# [ENTRIES SHOWN]
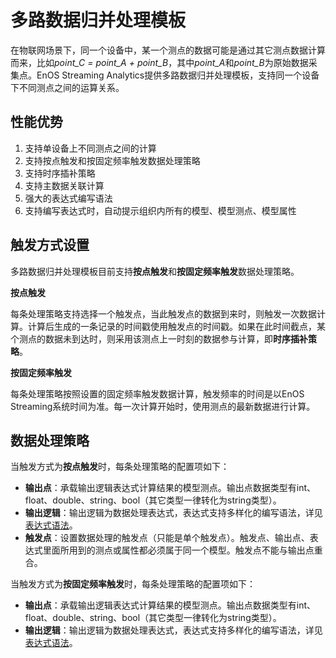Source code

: # 多路数据归并处理模板
在物联网场景下，同一个设备中，某一个测点的数据可能是通过其它测点数据计算而来，比如*point_C = point_A + point_B*，其中*point_A*和*point_B*为原始数据采集点。EnOS  Streaming Analytics提供多路数据归并处理模板，支持同一个设备下不同测点之间的运算关系。

## 性能优势
1. 支持单设备上不同测点之间的计算
2. 支持按点触发和按固定频率触发数据处理策略
3. 支持时序插补策略
4. 支持主数据关联计算
5. 强大的表达式编写语法
6. 支持编写表达式时，自动提示组织内所有的模型、模型测点、模型属性

<!--

## 数据源

参与计算的多路数据必须属于同一个设备模型，可以是资产的模型测点和属性。在编写数据处理算法表达式时，需要使用已配置的模型测点和属性。数据源设置方法如下：

- 支持添加多个需要处理的资产模型
- 每个模型下可选择多个需要用到的测点和属性

-->

## 触发方式设置

多路数据归并处理模板目前支持**按点触发**和**按固定频率触发**数据处理策略。

**按点触发**

每条处理策略支持选择一个触发点，当此触发点的数据到来时，则触发一次数据计算。计算后生成的一条记录的时间戳使用触发点的时间戳。如果在此时间截点，某个测点的数据未到达时，则采用该测点上一时刻的数据参与计算，即**时序插补策略**。

**按固定频率触发**

每条处理策略按照设置的固定频率触发数据计算，触发频率的时间是以EnOS Streaming系统时间为准。每一次计算开始时，使用测点的最新数据进行计算。

## 数据处理策略
当触发方式为**按点触发**时，每条处理策略的配置项如下：

- **输出点**：承载输出逻辑表达式计算结果的模型测点。输出点数据类型有int、float、double、string、bool（其它类型一律转化为string类型）。
- **输出逻辑**：输出逻辑为数据处理表达式，表达式支持多样化的编写语法，详见[表达式语法](../reference/statement_syntax)。
- **触发点**：设置数据处理的触发点（只能是单个触发点）。触发点、输出点、表达式里面所用到的测点或属性都必须属于同一个模型。触发点不能与输出点重合。

当触发方式为**按固定频率触发**时，每条处理策略的配置项如下：

- **输出点**：承载输出逻辑表达式计算结果的模型测点。输出点数据类型有int、float、double、string、bool（其它类型一律转化为string类型）。
- **输出逻辑**：输出逻辑为数据处理表达式，表达式支持多样化的编写语法，详见[表达式语法](../reference/statement_syntax)。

# [GOAL OF THE EXERCISE]
Leave the pictures out and set down the rest of the listing above exactly.

# [RESULT FOR THIS EXERCISE]
Source code

: # 多路数据归并处理模板
在物联网场景下，同一个设备中，某一个测点的数据可能是通过其它测点数据计算而来，比如*point_C = point_A + point_B*，其中*point_A*和*point_B*为原始数据采集点。EnOS  Streaming Analytics提供多路数据归并处理模板，支持同一个设备下不同测点之间的运算关系。

## 性能优势
1. 支持单设备上不同测点之间的计算
2. 支持按点触发和按固定频率触发数据处理策略
3. 支持时序插补策略
4. 支持主数据关联计算
5. 强大的表达式编写语法
6. 支持编写表达式时，自动提示组织内所有的模型、模型测点、模型属性

<!--

## 数据源

参与计算的多路数据必须属于同一个设备模型，可以是资产的模型测点和属性。在编写数据处理算法表达式时，需要使用已配置的模型测点和属性。数据源设置方法如下：

- 支持添加多个需要处理的资产模型
- 每个模型下可选择多个需要用到的测点和属性

-->

## 触发方式设置

多路数据归并处理模板目前支持**按点触发**和**按固定频率触发**数据处理策略。

**按点触发**

每条处理策略支持选择一个触发点，当此触发点的数据到来时，则触发一次数据计算。计算后生成的一条记录的时间戳使用触发点的时间戳。如果在此时间截点，某个测点的数据未到达时，则采用该测点上一时刻的数据参与计算，即**时序插补策略**。

**按固定频率触发**

每条处理策略按照设置的固定频率触发数据计算，触发频率的时间是以EnOS Streaming系统时间为准。每一次计算开始时，使用测点的最新数据进行计算。

## 数据处理策略
当触发方式为**按点触发**时，每条处理策略的配置项如下：

- **输出点**：承载输出逻辑表达式计算结果的模型测点。输出点数据类型有int、float、double、string、bool（其它类型一律转化为string类型）。
- **输出逻辑**：输出逻辑为数据处理表达式，表达式支持多样化的编写语法，详见[表达式语法](../reference/statement_syntax)。
- **触发点**：设置数据处理的触发点（只能是单个触发点）。触发点、输出点、表达式里面所用到的测点或属性都必须属于同一个模型。触发点不能与输出点重合。

当触发方式为**按固定频率触发**时，每条处理策略的配置项如下：

- **输出点**：承载输出逻辑表达式计算结果的模型测点。输出点数据类型有int、float、double、string、bool（其它类型一律转化为string类型）。
- **输出逻辑**：输出逻辑为数据处理表达式，表达式支持多样化的编写语法，详见[表达式语法](../reference/statement_syntax)。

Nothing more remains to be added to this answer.